Следующим был вызван врач, человек по имени Януарий, смуглый и сдержанный, чтобы не сказать мрачный. Он извлекал мизерикордию из раны. Удар, по его словам, был нанесен с такой силой, какую трудно предполагать в женщине. Хрупкая Мадленка воспрянула духом, но проныра аббат напрочь уничтожил ее надежды.
– А если женщина находилась в состоянии одержимости, что тогда? – сверкая взорами, вопросил он. – Могла ли она, как ты говоришь, пробить кинжалом насквозь грудную клетку с одного удара?
– Не исключено, – помедлив, согласился врач. – Одержимые бывают очень сильны. Его милость, – поклонился он Доминику, – приказал мне наблюдать за Эдитой Безумной, и я помню, как та повалила двух солдат, которые ей встретились случайно во дворе во время ее обычной прогулки.
И Мадленку опять заставили отвечать на вопросы. Только теперь ее мучители задавались с другой целью – доказать, что она обезумела при виде мертвых тел своих спутников. Мол, повредившись в уме, переоделась в мужское платье – поступок явно противоестественный, что бы там сама девушка ни говорила. Далее. Ее клятва о мести за убитых тоже очень показательна, ибо вот тот ксендз Белецкий утверждает, что она была всегда кротка и отличалась истинно христианским смирением, а месть для христианина запретна. Проявлением ее безумия объясняется и то, что она якобы нашла какие-то особенные стрелы, а также то, что будто бы узнала четки покойной настоятельницы. Именно в помрачении рассудка панна Соболевская убила самозванку – скорее всего бродяжку, видевшую расправу над спутниками Мадленки и захотевшую извлечь из своего знания выгоду. После того, как оная Мадленка избавилась от несчастной, в припадке ярости искромсав ей лицо, что является поступком явно больного человека, в комнату вошла светлейшая княгиня, застав таким образом злодейку на месте преступления, и помешанная также с ней разделалась.
– Мы не виним тебя ни в чем, Магдалена, – рокотал епископ, отечески поглядывая на совершенно раздавленную девушку, – мы все помним об Эдите Безумной, которая нашла приют здесь, в замке, и которая тоже потеряла рассудок, когда нечестивые крестоносцы предали огню и мечу жителей Белого замка.
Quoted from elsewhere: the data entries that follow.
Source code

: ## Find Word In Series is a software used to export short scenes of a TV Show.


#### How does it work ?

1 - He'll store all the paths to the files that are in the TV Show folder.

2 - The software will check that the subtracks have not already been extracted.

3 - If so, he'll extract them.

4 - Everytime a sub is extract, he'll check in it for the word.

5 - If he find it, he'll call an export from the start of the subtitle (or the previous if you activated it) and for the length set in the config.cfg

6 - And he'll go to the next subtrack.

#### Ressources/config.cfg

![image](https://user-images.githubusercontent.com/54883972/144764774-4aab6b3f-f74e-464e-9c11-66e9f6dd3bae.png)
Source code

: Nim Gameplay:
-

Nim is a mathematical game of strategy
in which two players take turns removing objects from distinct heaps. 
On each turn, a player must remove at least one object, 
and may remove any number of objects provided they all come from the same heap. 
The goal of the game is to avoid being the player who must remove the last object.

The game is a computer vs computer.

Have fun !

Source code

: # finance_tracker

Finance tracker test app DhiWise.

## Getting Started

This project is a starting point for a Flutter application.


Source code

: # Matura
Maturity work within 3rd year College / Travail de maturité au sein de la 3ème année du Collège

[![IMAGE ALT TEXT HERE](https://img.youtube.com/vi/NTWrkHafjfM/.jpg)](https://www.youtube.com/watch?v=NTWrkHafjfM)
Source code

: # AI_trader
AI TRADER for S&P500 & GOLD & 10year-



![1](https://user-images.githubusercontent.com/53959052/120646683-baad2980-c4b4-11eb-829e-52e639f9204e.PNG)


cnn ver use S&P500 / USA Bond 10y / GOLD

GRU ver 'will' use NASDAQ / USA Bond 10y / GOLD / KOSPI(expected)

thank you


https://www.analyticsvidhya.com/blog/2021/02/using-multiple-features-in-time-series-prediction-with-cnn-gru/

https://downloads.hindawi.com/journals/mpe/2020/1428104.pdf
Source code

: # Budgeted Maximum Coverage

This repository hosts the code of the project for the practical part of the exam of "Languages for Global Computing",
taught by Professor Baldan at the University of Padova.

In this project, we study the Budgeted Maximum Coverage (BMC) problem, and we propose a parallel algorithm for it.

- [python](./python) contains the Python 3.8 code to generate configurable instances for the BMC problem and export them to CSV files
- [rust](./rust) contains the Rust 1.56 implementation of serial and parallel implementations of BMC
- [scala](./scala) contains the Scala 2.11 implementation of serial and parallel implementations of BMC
По лицам присутствующих, по тому, как оживились зрители, Мадленка поняла, что новая версия пришлась им весьма по вкусу.
– Нет, отче, – холодно уронила она, – уверяю вас, вы на ложном пути. Я не сумасшедшая. Я виновата лишь в том, что не видела того, что могла видеть, и видела то, чего должна была не видеть никогда.
А епископ отвечал, что ни один безумный еще не признавал себя безумным, таким образом на основании только ее слов они не могут вынести своего решения. Мадленка, сознавая в глубине души, что он прав, замкнулась в себе и угрюмо покорилась судьбе.